- Fig. 1: Suggested wiring for twin engines and four batteries
- annotatedETECG2BatteryWiring.jpg (99.47 KiB) Viewed 6896 times
The drawing above is adapted from a drawing provided by Evinrude. The wiring is as shown in the original, but I have changed the nomenclature and callouts to reflect what I believe is better clarity. Each engine has its own dedicated cranking battery and battery selector switch. Switch S1 is associated with the Port engine; switch S2 is associated with the Starboard engine.
In normal operation, S1 is set to 1, and battery #1 cranks the Port engine. S2 is set to 2, and battery #2 cranks the Starboard engine. If either S1 or S2 is set to BOTH, then battery #1 and #2 are in parallel, and both engines will be cranking from the parallel combination of #1 and #2 batteries. If either S1 or S2 is set to BOTH, then both S1 and S2 should be set to BOTH to get the best configuration for parallel operation of battery #1 and #2.
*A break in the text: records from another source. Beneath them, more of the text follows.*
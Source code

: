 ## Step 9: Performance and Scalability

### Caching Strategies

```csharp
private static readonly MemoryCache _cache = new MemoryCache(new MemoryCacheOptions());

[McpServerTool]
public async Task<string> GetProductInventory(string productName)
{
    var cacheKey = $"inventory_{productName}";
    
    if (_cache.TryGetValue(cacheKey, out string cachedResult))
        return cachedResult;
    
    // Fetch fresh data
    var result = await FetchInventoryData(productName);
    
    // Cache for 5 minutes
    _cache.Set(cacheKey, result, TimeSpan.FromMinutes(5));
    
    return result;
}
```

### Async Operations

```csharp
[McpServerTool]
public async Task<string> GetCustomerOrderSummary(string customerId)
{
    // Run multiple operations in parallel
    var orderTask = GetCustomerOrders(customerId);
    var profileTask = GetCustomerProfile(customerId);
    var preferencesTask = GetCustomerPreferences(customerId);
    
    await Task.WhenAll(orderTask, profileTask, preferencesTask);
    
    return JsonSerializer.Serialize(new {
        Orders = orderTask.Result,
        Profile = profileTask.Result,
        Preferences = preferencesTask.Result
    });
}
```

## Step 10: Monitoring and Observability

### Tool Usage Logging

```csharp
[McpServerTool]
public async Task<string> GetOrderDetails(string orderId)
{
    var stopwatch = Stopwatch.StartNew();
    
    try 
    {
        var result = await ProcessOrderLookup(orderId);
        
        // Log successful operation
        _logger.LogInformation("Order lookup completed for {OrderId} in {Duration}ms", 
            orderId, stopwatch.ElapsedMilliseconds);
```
In routine and normal operation there would be NO reason to set either S1 or S2 to the BOTH position. Each engine, Port or Starboard, should be easily started by its associated cranking batter alone (#1 for Port, and #2 for Starboard). The ONLY time that S1 and S2 would be set to BOTH might occur if the state of charge in battery #1 and #2 was so low that neither of them alone could crank over one engine. This situation should seldom or never occur, as the only load on battery #1 and battery #2 should be their associated engine, and both batteries should be easily maintained at full-charge by the charging current from their respective engines.
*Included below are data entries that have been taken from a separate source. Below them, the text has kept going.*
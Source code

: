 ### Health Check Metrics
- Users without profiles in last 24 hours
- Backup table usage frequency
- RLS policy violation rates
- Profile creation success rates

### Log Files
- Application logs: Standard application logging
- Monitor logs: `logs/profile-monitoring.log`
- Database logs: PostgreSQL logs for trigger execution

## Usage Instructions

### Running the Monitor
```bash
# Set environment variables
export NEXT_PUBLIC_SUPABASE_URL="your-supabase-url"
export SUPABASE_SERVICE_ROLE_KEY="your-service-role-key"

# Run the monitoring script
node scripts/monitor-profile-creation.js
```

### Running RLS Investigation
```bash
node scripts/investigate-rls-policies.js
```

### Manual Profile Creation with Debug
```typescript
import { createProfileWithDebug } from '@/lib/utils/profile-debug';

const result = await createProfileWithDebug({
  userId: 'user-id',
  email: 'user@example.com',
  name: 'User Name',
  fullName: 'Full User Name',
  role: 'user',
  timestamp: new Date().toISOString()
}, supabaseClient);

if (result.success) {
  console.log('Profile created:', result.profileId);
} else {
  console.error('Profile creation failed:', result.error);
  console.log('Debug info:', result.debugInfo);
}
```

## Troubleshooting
The two HOUSE batteries, #3 and #4, and not used in engine cranking and are isolated from the engine loads, but they are re-charged by the engines by the auxiliary charging outputs. As shown above, the Port engine will be charging #3 and the Starboard engine will be charging #4. The provision of the E-TEC engines to have auxiliary charging outputs greatly simplifies the charging of the house batteries. Without those auxiliary outputs, providing charging to the house batteries will become extremely complicated.
In the diagram above there are no loads shown attached to the HOUSE batteries. The house loads should be connected to the #3 battery and #4 battery, as desired. A typical arrangement will also provide a third battery switch (or perhaps even a fourth battery switch), which will handle the distribution of power from the two house batteries. Again, this is not shown in the diagram above. The arrangement for the house loads would typically provide a master switch or circuit breaker, which when set to OFF would completely disconnect all loads from the house battery.
All the battery negative terminals are wired in common. This is a 12-Volt DC system. In no case should batteries #3 and #4 be wired in series to get 24-Volts.
Loads like bilge pumps should be wired directly to only one of the four batteries through a fuse and control switch, by-passing the battery switches. This will permit the boat to be left unattended with all battery switches set to OFF, but with the bilge pump still having power supplied by one battery. If the pump runs excessively, it will only be able to discharge one battery. For advice on how to wire a bilge or sump pump, see a separate article at:
Cockpit Sump Pump
http://continuouswave.com/whaler/reference/bilgePump.html
A typical wiring configuration is shown below:
Fig. 2: For automatic operation of a pump with the main power switch set to OFF, the pump is wired directly to a battery terminal through a fuse.
Typically the automatic bilge or sump pump would be wired to a house battery. This will prevent a cranking battery from being discharged. If one of the two house batteries becomes discharged, that battery will be re-charged as soon as the engine associated with it is running. If the primary power distribution wiring of the house batteries to their loads permits, all house loads can be moved to the other house battery while the dead house battery regains charge from the engine.